I went to practice on Wednesday night with a focus, to make peace with these 2 minds, the working mind and the heart mind. I told myself, give these two realms free, non-critical, non-judgemental opinions.
To allow my uke to appear in my realm of consciousness, and to take in the geometrical, symmetrical considerations, and execute the waza to my best ability. If I fuss up, no big deal, the working mind does not need to go ‘tsk!!’ As the heart mind will know that there is a vastness in allowance for failures. And as i practise the waza, i know that i cannot take it too easy, falling into the heart realm, and use my working mind to discern, in proper perspective my uke.

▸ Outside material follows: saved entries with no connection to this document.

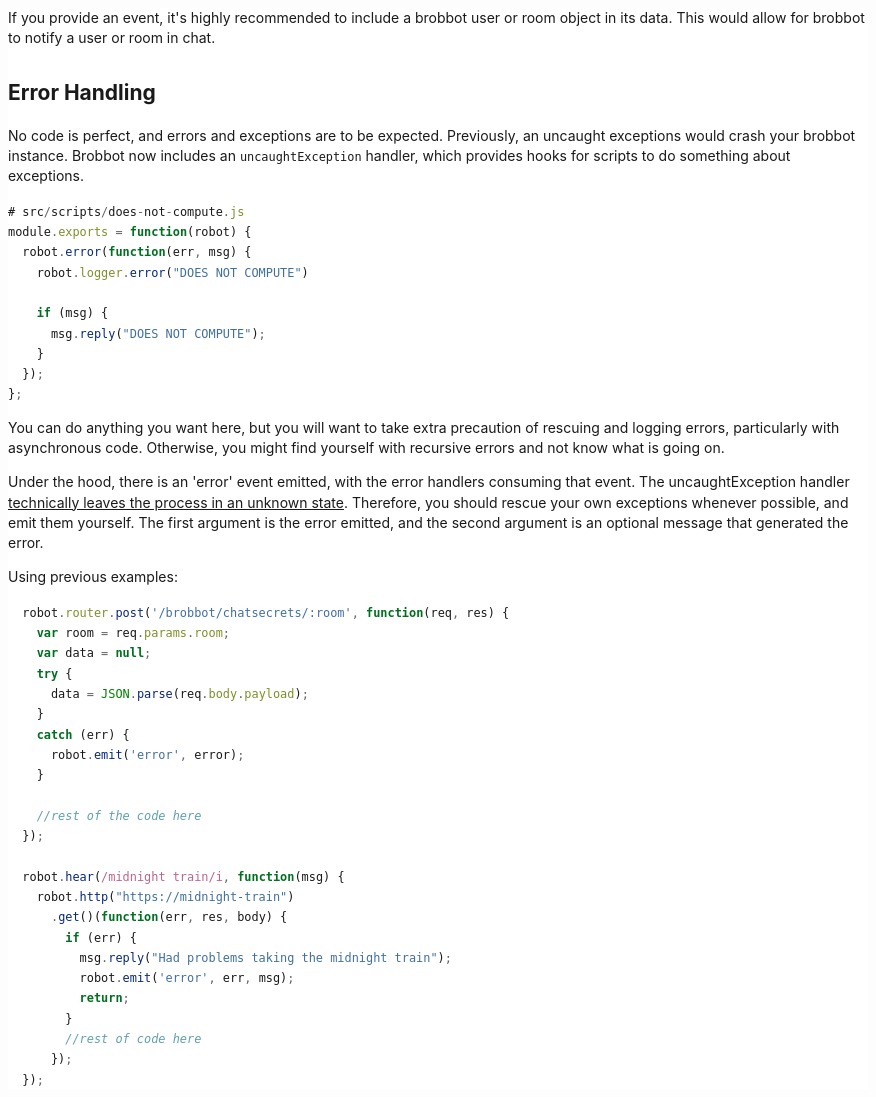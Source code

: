 If you provide an event, it's highly recommended to include a brobbot user or room object in its data. This would allow for brobbot to notify a user or room in chat.

## Error Handling

No code is perfect, and errors and exceptions are to be expected. Previously, an uncaught exceptions would crash your brobbot instance. Brobbot now includes an `uncaughtException` handler, which provides hooks for scripts to do something about exceptions.

```javascript
# src/scripts/does-not-compute.js
module.exports = function(robot) {
  robot.error(function(err, msg) {
    robot.logger.error("DOES NOT COMPUTE")

    if (msg) {
      msg.reply("DOES NOT COMPUTE");
    }
  });
};
```

You can do anything you want here, but you will want to take extra precaution of rescuing and logging errors, particularly with asynchronous code. Otherwise, you might find yourself with recursive errors and not know what is going on.

Under the hood, there is an 'error' event emitted, with the error handlers consuming that event. The uncaughtException handler [technically leaves the process in an unknown state](http://nodejs.org/api/process.html#process_event_uncaughtexception). Therefore, you should rescue your own exceptions whenever possible, and emit them yourself. The first argument is the error emitted, and the second argument is an optional message that generated the error.

Using previous examples:

```javascript
  robot.router.post('/brobbot/chatsecrets/:room', function(req, res) {
    var room = req.params.room;
    var data = null;
    try {
      data = JSON.parse(req.body.payload);
    }
    catch (err) {
      robot.emit('error', error);
    }

    //rest of the code here
  });

  robot.hear(/midnight train/i, function(msg) {
    robot.http("https://midnight-train")
      .get()(function(err, res, body) {
        if (err) {
          msg.reply("Had problems taking the midnight train");
          robot.emit('error', err, msg);
          return;
        }
        //rest of code here
      });
  });
```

The experience is a certain calm, a clinical type of clam, not too excited, not too dull. The attention is attentive, not too taut, not too slack. Ukes are dispatched accordingly, not too violently, and if i screwed up, I redo the technique again, no frustration to what has happened.
It is an interesting feeling. The aim becomes balanced, I feel like I ‘wanted’ do to the technique, but not wanting to do it so well that it actually turn out badly. This is the paradox we all face, we became eager beavers to get something done so well that in reality, it turned out to be a big mess.

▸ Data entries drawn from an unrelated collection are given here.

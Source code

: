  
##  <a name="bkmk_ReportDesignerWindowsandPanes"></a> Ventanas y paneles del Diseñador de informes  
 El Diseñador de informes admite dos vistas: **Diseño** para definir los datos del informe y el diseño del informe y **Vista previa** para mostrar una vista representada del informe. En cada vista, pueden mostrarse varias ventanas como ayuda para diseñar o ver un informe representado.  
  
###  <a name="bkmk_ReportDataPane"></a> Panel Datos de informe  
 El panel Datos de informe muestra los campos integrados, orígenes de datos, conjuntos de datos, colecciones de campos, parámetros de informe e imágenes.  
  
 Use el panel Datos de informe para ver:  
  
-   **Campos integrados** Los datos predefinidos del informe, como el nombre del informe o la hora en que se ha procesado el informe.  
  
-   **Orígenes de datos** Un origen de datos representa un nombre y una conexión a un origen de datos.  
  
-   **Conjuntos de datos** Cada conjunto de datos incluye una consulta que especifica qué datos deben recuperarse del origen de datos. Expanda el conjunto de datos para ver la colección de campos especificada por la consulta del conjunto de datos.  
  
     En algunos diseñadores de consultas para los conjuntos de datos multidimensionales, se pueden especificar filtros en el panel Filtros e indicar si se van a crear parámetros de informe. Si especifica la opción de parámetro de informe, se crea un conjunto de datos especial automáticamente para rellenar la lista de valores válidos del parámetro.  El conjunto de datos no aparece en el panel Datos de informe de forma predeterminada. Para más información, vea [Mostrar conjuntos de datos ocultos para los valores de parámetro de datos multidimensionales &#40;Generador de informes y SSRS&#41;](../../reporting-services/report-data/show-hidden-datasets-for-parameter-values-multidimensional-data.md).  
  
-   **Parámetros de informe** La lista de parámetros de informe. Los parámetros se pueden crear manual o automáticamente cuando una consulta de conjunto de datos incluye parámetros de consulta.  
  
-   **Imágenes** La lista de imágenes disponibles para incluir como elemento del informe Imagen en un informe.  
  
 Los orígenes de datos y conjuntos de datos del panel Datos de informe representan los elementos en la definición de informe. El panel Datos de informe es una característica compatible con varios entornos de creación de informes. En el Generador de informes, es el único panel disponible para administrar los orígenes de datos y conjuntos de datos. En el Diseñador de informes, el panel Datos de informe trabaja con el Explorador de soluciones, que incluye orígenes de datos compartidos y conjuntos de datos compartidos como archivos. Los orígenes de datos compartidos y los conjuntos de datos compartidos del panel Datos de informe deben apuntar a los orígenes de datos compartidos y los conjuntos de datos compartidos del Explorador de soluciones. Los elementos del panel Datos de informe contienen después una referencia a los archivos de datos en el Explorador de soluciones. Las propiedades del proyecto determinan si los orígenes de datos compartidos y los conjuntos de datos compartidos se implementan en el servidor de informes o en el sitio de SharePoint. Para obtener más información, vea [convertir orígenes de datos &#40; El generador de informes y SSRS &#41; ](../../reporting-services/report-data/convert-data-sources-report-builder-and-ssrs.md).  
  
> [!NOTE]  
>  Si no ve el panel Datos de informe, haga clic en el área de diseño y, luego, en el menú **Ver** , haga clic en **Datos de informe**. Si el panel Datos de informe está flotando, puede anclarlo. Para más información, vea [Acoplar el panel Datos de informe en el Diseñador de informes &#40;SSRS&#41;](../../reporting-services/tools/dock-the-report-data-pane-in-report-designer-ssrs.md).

The experience is an ability to settle down quickly and learn from my mistakes quickly, and correct it even quicker. There is no impediments of memory, nor conditioning. Somehow, I didn’t repeat the mistake again, rather the correction was made quickly in the next move. Even if i didn’t correct my mistakes fast enough, there was no ‘tsk!’ to want to correct it quickly.
There were of course times where one mind dominated the other, when this happens, i just allow the presence to be felt, and the dominating mind recedes and allow the other mind to takes its right share of the space. There was no struggle internally, There could be a dominating force, but there was no struggle for the less dominated mind to fight for presence. The sway is gradual and smooth. Both minds seem to be able to work together, and bring about a cool, collected focus for this body, called Randy.